• **TASK ITEM**:
Leaving the pictures aside, repeat the entries exactly.

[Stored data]
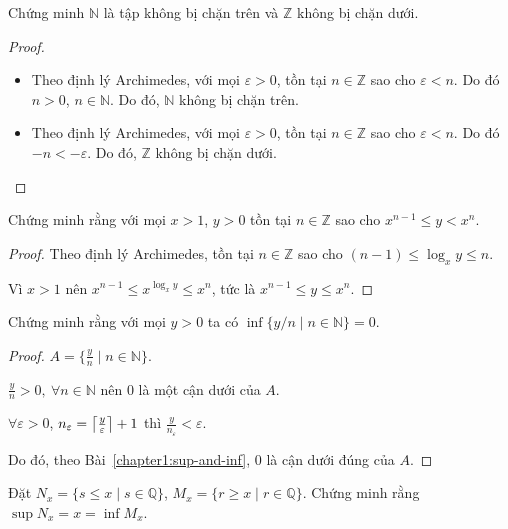 \documentclass[class=analysis,crop=false]{standalone}
\begin{document}
\begin{exercise}
    Chứng minh $\mathbb{N}$ là tập không bị chặn trên và $\mathbb{Z}$ không bị chặn dưới.
\end{exercise}

\begin{proof}
    \begin{itemize}
        \item Theo định lý Archimedes, với mọi $\varepsilon > 0$, tồn tại $n\in\mathbb{Z}$ sao cho $\varepsilon < n$. Do đó $n > 0$, $n\in\mathbb{N}$. Do đó, $\mathbb{N}$ không bị chặn trên.
        \item Theo định lý Archimedes, với mọi $\varepsilon > 0$, tồn tại $n\in\mathbb{Z}$ sao cho $\varepsilon < n$. Do đó $-n < -\varepsilon$. Do đó, $\mathbb{Z}$ không bị chặn dưới.
    \end{itemize}
\end{proof}

\begin{exercise}
    Chứng minh rằng với mọi $x > 1$, $y > 0$ tồn tại $n\in\mathbb{Z}$ sao cho $x^{n-1}\le y < x^{n}$.
\end{exercise}

\begin{proof}
    Theo định lý Archimedes, tồn tại $n\in\mathbb{Z}$ sao cho $(n-1)\le\log_{x}y\le n$.
    \par Vì $x > 1$ nên $x^{n-1} \le x^{\log_{x}y} \le x^{n}$, tức là $x^{n-1}\le y\le x^{n}$.
\end{proof}

\begin{exercise}
    Chứng minh rằng với mọi $y > 0$ ta có $\inf\{ y/n\mid n\in\mathbb{N} \} = 0$.
\end{exercise}

\begin{proof}
    $A = \{ \frac{y}{n}\mid n\in\mathbb{N} \}$.
    \par $\frac{y}{n} > 0,\ \forall n\in\mathbb{N}$ nên $0$ là một cận dưới của $A$.
    \par $\forall\varepsilon > 0$, $n_{\varepsilon} = \left\lceil{\frac{y}{\varepsilon}}\right\rceil + 1$ thì $\frac{y}{n_{\varepsilon}} < \varepsilon$.
    \par Do đó, theo Bài~\ref{chapter1:sup-and-inf}, $0$ là cận dưới đúng của $A$.
\end{proof}

\begin{exercise}
    Đặt $N_{x} = \{ s\le x\mid s\in\mathbb{Q} \}$, $M_{x} = \{ r\ge x\mid r\in\mathbb{Q} \}$. Chứng minh rằng $\sup N_{x} = x = \inf M_{x}$.
\end{exercise}
\end{document}
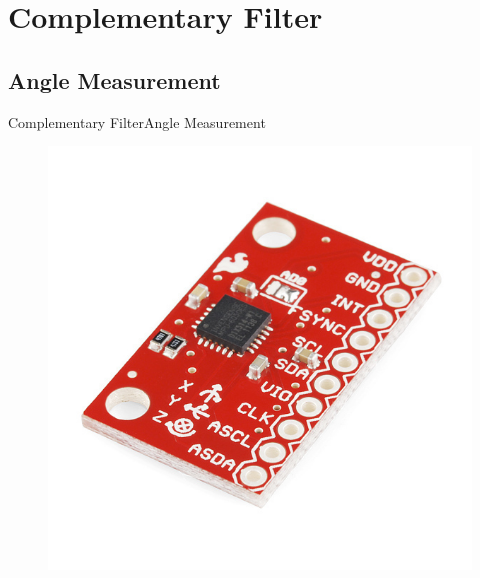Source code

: \section{Complementary Filter}
\subsection{Angle Measurement}
\begin{frame}{Complementary Filter}{Angle Measurement}
	\begin{figure}
		\centering
		\includegraphics[scale=1.2]{Pictures/IMU6050.jpg}
	\end{figure}
\end{frame}
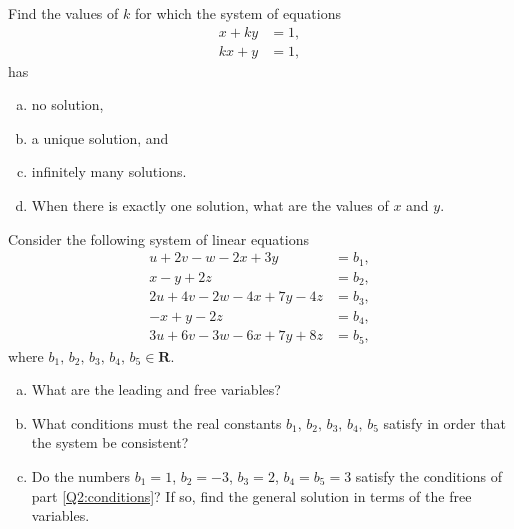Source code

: \documentclass[a4paper,11pt]{article}
\newcommand{\R}{\mathbf{R}}
\begin{document}
 Find the values of $k$ for which the system of
equations
\begin{align*}
  x + ky &= 1, \\
  kx + y &= 1,
\end{align*}
has
\begin{enumerate}[(a)]
\item no solution,
\item a unique solution, and
\item infinitely many solutions.
\item When there is exactly one solution, what are the values of $x$ and $y$. \\
\end{enumerate}


 Consider the following system of linear equations
\begin{align*}
  u+2v-w-2x+3y &= b_1, \\
  x-y+2z &= b_2, \\
  2u+4v-2w-4x+7y-4z &= b_3, \\
  -x+y-2z &= b_4, \\
  3u+6v-3w-6x+7y+8z &= b_5,
\end{align*}
where $b_1,\,b_2,\,b_3,\,b_4,\,b_5 \in \R$.
\begin{enumerate}[(a)]
\item What are the leading and free variables?
\item\label{Q2:conditions} What conditions must the real constants
  $b_1,\,b_2,\,b_3,\,b_4,\,b_5$ satisfy in order that the system be consistent?
\item Do the numbers $b_1=1$, $b_2=-3$, $b_3=2$, $b_4=b_5=3$ satisfy the
  conditions of part \ref{Q2:conditions}? If so, find the general solution in
  terms of the free variables.
\end{enumerate}
\end{document}
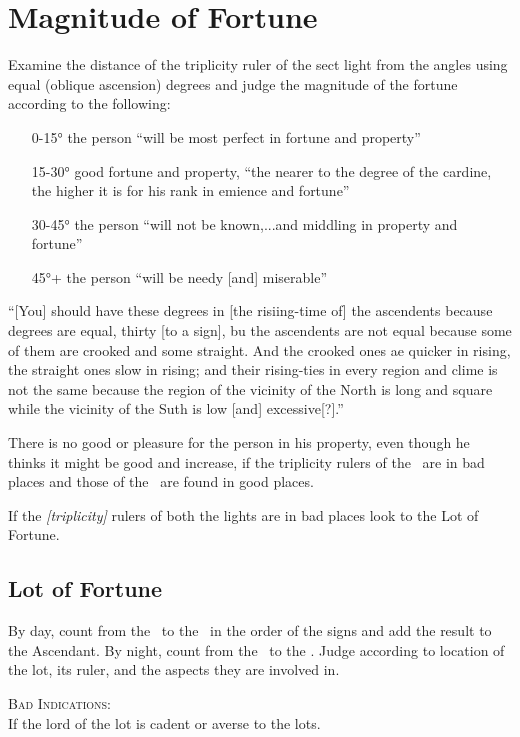 \section{Magnitude of Fortune}

Examine the distance of the triplicity ruler of the sect light from the angles using equal (oblique ascension) degrees and judge the magnitude of the fortune according to the following:
\begin{itemize}[topsep=0em,itemsep=0em]
\item[0-15°] the person ``will be most perfect in fortune and property''
\item[15-30°] good fortune and property, ``the nearer to the degree of the cardine, the higher it is for his rank in emience and fortune''
\item[30-45°] the person ``will not be known,...and middling in property and fortune''
\item[45°+]  the person ``will be needy [and] miserable''
\end{itemize}

``[You] should have these degrees in [the risiing-time of] the ascendents because degrees are equal, thirty [to a sign], bu the ascendents are not equal because some of them are crooked and some straight. And the crooked ones ae quicker in rising, the straight ones slow in rising; and their rising-ties in every region and clime is not the same because the region of the vicinity of the North is long and square while the vicinity of the Suth is low [and] excessive[?].''

There is no good or pleasure for the person in his property, even though he thinks it might be good and increase, if the triplicity rulers of the \Sun\, are in bad places and those of the \Moon\, are found in good places. 

If the \textsl{[triplicity]} rulers of both the lights are in bad places look to the Lot of Fortune.

\subsection{Lot of Fortune}
By day, count from the \Sun\, to the \Moon\, in the order of the signs and add the result to the Ascendant. By night, count from the \Moon\, to the \Sun. Judge according to location of the lot, its ruler, and the aspects they are involved in.

\noindent\textsc{Bad Indications:} \hfill \\
If the lord of the lot is cadent or averse to the lots.


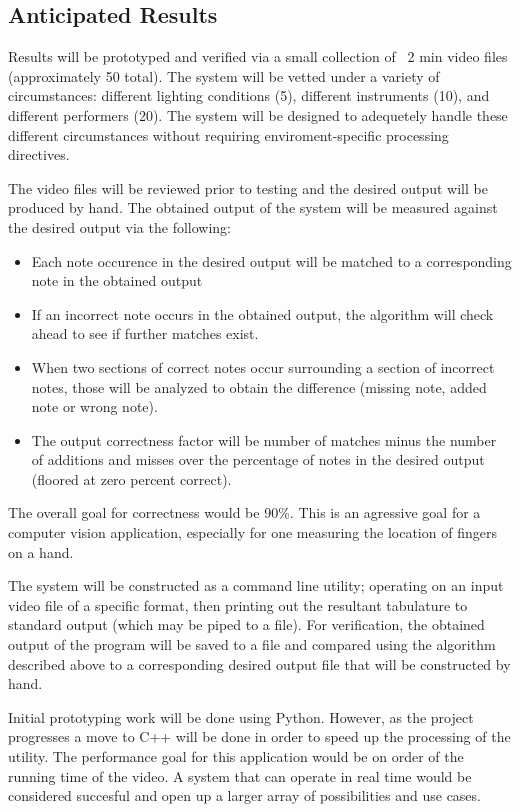 \subsection{Anticipated Results}
Results will be prototyped and verified via a small collection of ~2 min video files
(approximately 50 total).
The system will be vetted under a variety of circumstances:
different lighting conditions (5),
different instruments (10),
and different performers (20).
The system will be designed to adequetely handle these different circumstances
without requiring enviroment-specific processing directives.
\par
The video files will be reviewed prior to testing and the desired output will be produced by hand.
The obtained output of the system will be measured against the desired output via the following:
\begin{itemize}
    \item Each note occurence in the desired output will be matched to a corresponding note in the obtained output
    \item If an incorrect note occurs in the obtained output, the algorithm will check ahead to see if further
        matches exist.
    \item When two sections of correct notes occur surrounding a section of incorrect notes, those will
        be analyzed to obtain the difference (missing note, added note or wrong note).
    \item The output correctness factor will be number of matches minus the number of additions and misses
        over the percentage of notes in the desired output (floored at zero percent correct).
\end{itemize}
\par
The overall goal for correctness would be 90\%.
This is an agressive goal for a computer vision application,
especially for one measuring the location of fingers on a hand.
\par
The system will be constructed as a command line utility; operating on an input video file of a specific format,
then printing out the resultant tabulature to standard output (which may be piped to a file).
For verification, the obtained output of the program will be saved to a file and compared using the algorithm
described above to a corresponding desired output file that will be constructed by hand.
\par
Initial prototyping work will be done using Python.
However, as the project progresses a move to C++ will be done in order to speed up the processing of the utility.
The performance goal for this application would be on order of the running time of the video.
A system that can operate in real time would be considered succesful and open up a larger array of possibilities and use cases.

• **REPLY TO THE EXERCISE**:
 \documentclass[class=analysis,crop=false]{standalone}
\begin{document}
\begin{exercise}
    Chứng minh $\mathbb{N}$ là tập không bị chặn trên và $\mathbb{Z}$ không bị chặn dưới.
\end{exercise}

\begin{proof}
    \begin{itemize}
        \item Theo định lý Archimedes, với mọi $\varepsilon > 0$, tồn tại $n\in\mathbb{Z}$ sao cho $\varepsilon < n$. Do đó $n > 0$, $n\in\mathbb{N}$. Do đó, $\mathbb{N}$ không bị chặn trên.
        \item Theo định lý Archimedes, với mọi $\varepsilon > 0$, tồn tại $n\in\mathbb{Z}$ sao cho $\varepsilon < n$. Do đó $-n < -\varepsilon$. Do đó, $\mathbb{Z}$ không bị chặn dưới.
    \end{itemize}
\end{proof}

\begin{exercise}
    Chứng minh rằng với mọi $x > 1$, $y > 0$ tồn tại $n\in\mathbb{Z}$ sao cho $x^{n-1}\le y < x^{n}$.
\end{exercise}

\begin{proof}
    Theo định lý Archimedes, tồn tại $n\in\mathbb{Z}$ sao cho $(n-1)\le\log_{x}y\le n$.
    \par Vì $x > 1$ nên $x^{n-1} \le x^{\log_{x}y} \le x^{n}$, tức là $x^{n-1}\le y\le x^{n}$.
\end{proof}

\begin{exercise}
    Chứng minh rằng với mọi $y > 0$ ta có $\inf\{ y/n\mid n\in\mathbb{N} \} = 0$.
\end{exercise}

\begin{proof}
    $A = \{ \frac{y}{n}\mid n\in\mathbb{N} \}$.
    \par $\frac{y}{n} > 0,\ \forall n\in\mathbb{N}$ nên $0$ là một cận dưới của $A$.
    \par $\forall\varepsilon > 0$, $n_{\varepsilon} = \left\lceil{\frac{y}{\varepsilon}}\right\rceil + 1$ thì $\frac{y}{n_{\varepsilon}} < \varepsilon$.
    \par Do đó, theo Bài~\ref{chapter1:sup-and-inf}, $0$ là cận dưới đúng của $A$.
\end{proof}

\begin{exercise}
    Đặt $N_{x} = \{ s\le x\mid s\in\mathbb{Q} \}$, $M_{x} = \{ r\ge x\mid r\in\mathbb{Q} \}$. Chứng minh rằng $\sup N_{x} = x = \inf M_{x}$.
\end{exercise}
\end{document}
Source code

: \section{Complementary Filter}
\subsection{Angle Measurement}
\begin{frame}{Complementary Filter}{Angle Measurement}
	\begin{figure}
		\centering
		\includegraphics[scale=1.2]{Pictures/IMU6050.jpg}
	\end{figure}
\end{frame}
Source code

: \documentclass[a4paper,11pt]{article}
\newcommand{\R}{\mathbf{R}}
\begin{document}
 Find the values of $k$ for which the system of
equations
\begin{align*}
  x + ky &= 1, \\
  kx + y &= 1,
\end{align*}
has
\begin{enumerate}[(a)]
\item no solution,
\item a unique solution, and
\item infinitely many solutions.
\item When there is exactly one solution, what are the values of $x$ and $y$. \\
\end{enumerate}


 Consider the following system of linear equations
\begin{align*}
  u+2v-w-2x+3y &= b_1, \\
  x-y+2z &= b_2, \\
  2u+4v-2w-4x+7y-4z &= b_3, \\
  -x+y-2z &= b_4, \\
  3u+6v-3w-6x+7y+8z &= b_5,
\end{align*}
where $b_1,\,b_2,\,b_3,\,b_4,\,b_5 \in \R$.
\begin{enumerate}[(a)]
\item What are the leading and free variables?
\item\label{Q2:conditions} What conditions must the real constants
  $b_1,\,b_2,\,b_3,\,b_4,\,b_5$ satisfy in order that the system be consistent?
\item Do the numbers $b_1=1$, $b_2=-3$, $b_3=2$, $b_4=b_5=3$ satisfy the
  conditions of part \ref{Q2:conditions}? If so, find the general solution in
  terms of the free variables.
\end{enumerate}
\end{document}
 \section{Magnitude of Fortune}

Examine the distance of the triplicity ruler of the sect light from the angles using equal (oblique ascension) degrees and judge the magnitude of the fortune according to the following:
\begin{itemize}[topsep=0em,itemsep=0em]
\item[0-15°] the person ``will be most perfect in fortune and property''
\item[15-30°] good fortune and property, ``the nearer to the degree of the cardine, the higher it is for his rank in emience and fortune''
\item[30-45°] the person ``will not be known,...and middling in property and fortune''
\item[45°+]  the person ``will be needy [and] miserable''
\end{itemize}

``[You] should have these degrees in [the risiing-time of] the ascendents because degrees are equal, thirty [to a sign], bu the ascendents are not equal because some of them are crooked and some straight. And the crooked ones ae quicker in rising, the straight ones slow in rising; and their rising-ties in every region and clime is not the same because the region of the vicinity of the North is long and square while the vicinity of the Suth is low [and] excessive[?].''

There is no good or pleasure for the person in his property, even though he thinks it might be good and increase, if the triplicity rulers of the \Sun\, are in bad places and those of the \Moon\, are found in good places. 

If the \textsl{[triplicity]} rulers of both the lights are in bad places look to the Lot of Fortune.

\subsection{Lot of Fortune}
By day, count from the \Sun\, to the \Moon\, in the order of the signs and add the result to the Ascendant. By night, count from the \Moon\, to the \Sun. Judge according to location of the lot, its ruler, and the aspects they are involved in.

\noindent\textsc{Bad Indications:} \hfill \\
If the lord of the lot is cadent or averse to the lots.


 \subsection{Anticipated Results}
Results will be prototyped and verified via a small collection of ~2 min video files
(approximately 50 total).
The system will be vetted under a variety of circumstances:
different lighting conditions (5),
different instruments (10),
and different performers (20).
The system will be designed to adequetely handle these different circumstances
without requiring enviroment-specific processing directives.
\par
The video files will be reviewed prior to testing and the desired output will be produced by hand.
The obtained output of the system will be measured against the desired output via the following:
\begin{itemize}
    \item Each note occurence in the desired output will be matched to a corresponding note in the obtained output
    \item If an incorrect note occurs in the obtained output, the algorithm will check ahead to see if further
        matches exist.
    \item When two sections of correct notes occur surrounding a section of incorrect notes, those will
        be analyzed to obtain the difference (missing note, added note or wrong note).
    \item The output correctness factor will be number of matches minus the number of additions and misses
        over the percentage of notes in the desired output (floored at zero percent correct).
\end{itemize}
\par
The overall goal for correctness would be 90\%.
This is an agressive goal for a computer vision application,
especially for one measuring the location of fingers on a hand.
\par
The system will be constructed as a command line utility; operating on an input video file of a specific format,
then printing out the resultant tabulature to standard output (which may be piped to a file).
For verification, the obtained output of the program will be saved to a file and compared using the algorithm
described above to a corresponding desired output file that will be constructed by hand.
\par
Initial prototyping work will be done using Python.
However, as the project progresses a move to C++ will be done in order to speed up the processing of the utility.
The performance goal for this application would be on order of the running time of the video.
A system that can operate in real time would be considered succesful and open up a larger array of possibilities and use cases.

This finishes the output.